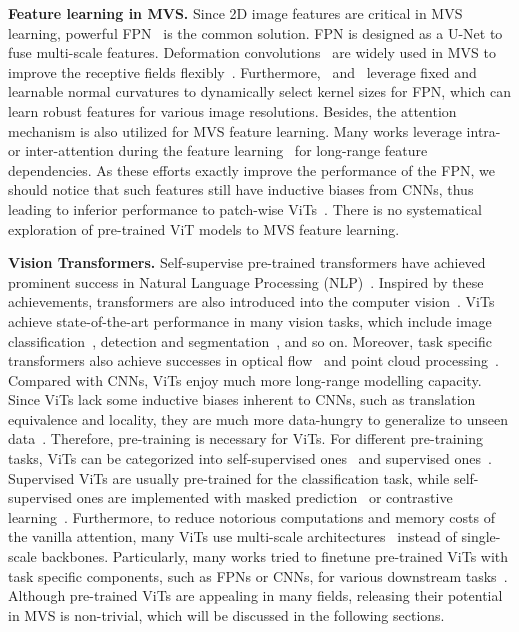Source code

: \documentclass[10pt]{article} \usepackage[preprint]{tmlr}
\begin{document}
\noindent\textbf{Feature learning in MVS.}
Since 2D image features are critical in MVS learning, powerful FPN~\citep{lin2017feature} is the common solution. FPN is designed as a U-Net  to fuse multi-scale features. Deformation convolutions~\citep{dai2017deformable} are widely used in MVS to improve the receptive fields flexibly~\citep{wang2021patchmatchnet,wei2021aa,mi2021generalized,ding2021transmvsnet}. Furthermore,~\citet{Xu_2020_CVPR} and~\citet{giang2021curvature} leverage fixed and learnable normal curvatures to dynamically select kernel sizes for FPN, which can learn robust features for various image resolutions.
Besides, the attention mechanism is also utilized for MVS feature learning. Many works leverage intra- or inter-attention during the feature learning~\citep{yi2020pyramid,zhu2021multi,ding2021transmvsnet} for long-range feature dependencies.
As these efforts exactly improve the performance of the FPN, we should notice that such features still have inductive biases from CNNs, thus leading to inferior performance to patch-wise ViTs~\citep{dosovitskiy2020image}. There is no systematical exploration of pre-trained ViT models to MVS feature learning.


\noindent\textbf{Vision Transformers.}
Self-supervise pre-trained transformers have achieved prominent success in Natural Language Processing (NLP)~\citep{vaswani2017attention,devlin2018bert,brown2020language}. Inspired by these achievements, transformers are also introduced into the computer vision~\citep{dosovitskiy2020image,liu2021swin,he2021masked}. 
ViTs achieve state-of-the-art performance in many vision tasks, which include image classification~\citep{dosovitskiy2020image,liu2021swin}, detection and segmentation~\citep{zheng2021rethinking,li2022exploring}, and so on. 
Moreover, task specific transformers also achieve successes in optical flow~\citep{huang2022flowformer} and point cloud processing~\citep{guo2021pct,zhao2021point}.
Compared with CNNs, ViTs enjoy much more long-range modelling capacity. Since ViTs lack some inductive biases inherent to CNNs, such as translation equivalence and locality, they are much more data-hungry to generalize to unseen data~\citep{d2021convit,dosovitskiy2020image,xu2021vitae}. Therefore, pre-training is necessary for ViTs. 
For different pre-training tasks, ViTs can be categorized into self-supervised ones~\citep{bao2021beit,he2021masked,caron2021emerging} and supervised ones~\citep{dosovitskiy2020image,liu2021swin,chu2021twins}. Supervised ViTs are usually pre-trained for the classification task, while self-supervised ones are implemented with masked prediction~\citep{he2021masked,bao2021beit} or contrastive learning~\citep{caron2021emerging,Chen_2021_ICCV}. Furthermore, to reduce notorious computations and memory costs of the vanilla attention, many ViTs use multi-scale architectures~\citep{liu2021swin,wang2021pyramid,chu2021twins} instead of single-scale backbones. Particularly, many works tried to finetune pre-trained ViTs with task specific components, such as FPNs or CNNs, for various downstream tasks~\citep{li2022exploring,huang2022flowformer,chen2021pre}.
Although pre-trained ViTs are appealing in many fields, releasing their potential in MVS is non-trivial, which will be discussed in the following sections.
\end{document}
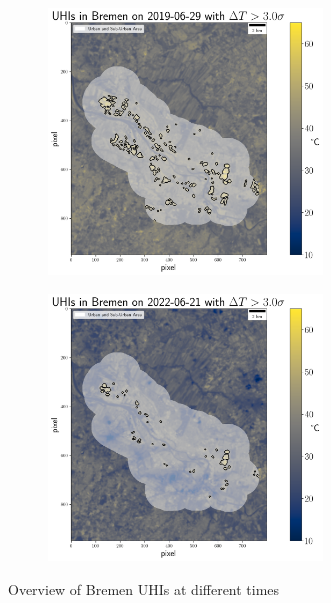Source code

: \documentclass[12pt,a4paper, english,twoside]{scrartcl}
\begin{document}
   \begin{figure}[!p]
       \begin{subfigure}{\textwidth}
          \centering
          \includegraphics[width=0.8\textwidth]{img/UHIs_Bremen_2019-06-29_s:3}
         \label{fig:uhis2019}
       \end{subfigure}

       \begin{subfigure}{\textwidth}
          \centering
          \includegraphics[width=0.8\textwidth]{img/UHIs_Bremen_2022-06-21_s:3}
         \label{fig:uhis2022}
       \end{subfigure}
         \caption{Overview of Bremen \glspl{UHI} at different times}\label{fig:AnalysisBre}
   \end{figure}
\end{document}
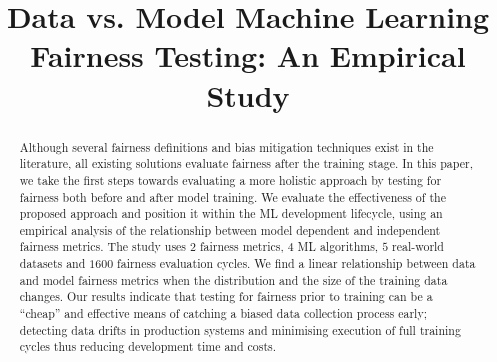 \documentclass[conference,review,anonymous]{IEEEtran}
\begin{document}
\title{Data vs. Model Machine Learning Fairness Testing: An Empirical Study}


\author{
\and
{}
\and
{}
}


\maketitle

\begin{abstract}

  Although several fairness definitions and bias mitigation techniques
  exist in the literature, all existing solutions evaluate fairness
  after the training stage. In this paper, we take the first steps
  towards evaluating a more holistic approach by testing for fairness
  both before and after model training. We evaluate the effectiveness
  of the proposed approach and position it within the ML development
  lifecycle, using an empirical analysis of the relationship between
  model dependent and independent fairness metrics. The study uses $2$
  fairness metrics, $4$ ML algorithms, $5$ real-world datasets and
  $1600$ fairness evaluation cycles. We find a linear relationship
  between data and model fairness metrics when the distribution and
  the size of the training data changes. Our results indicate that
  testing for fairness prior to training can be a ``cheap'' and
  effective means of catching a biased data collection process early;
  detecting data drifts in production systems and minimising execution
  of full training cycles thus reducing development time and costs.

\end{abstract}
\end{document}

▶ [Aim of the exercise]:
Tally every line of the data that includes "evaluate". Report the number and nothing more.

▶ [Finished exercise]:
2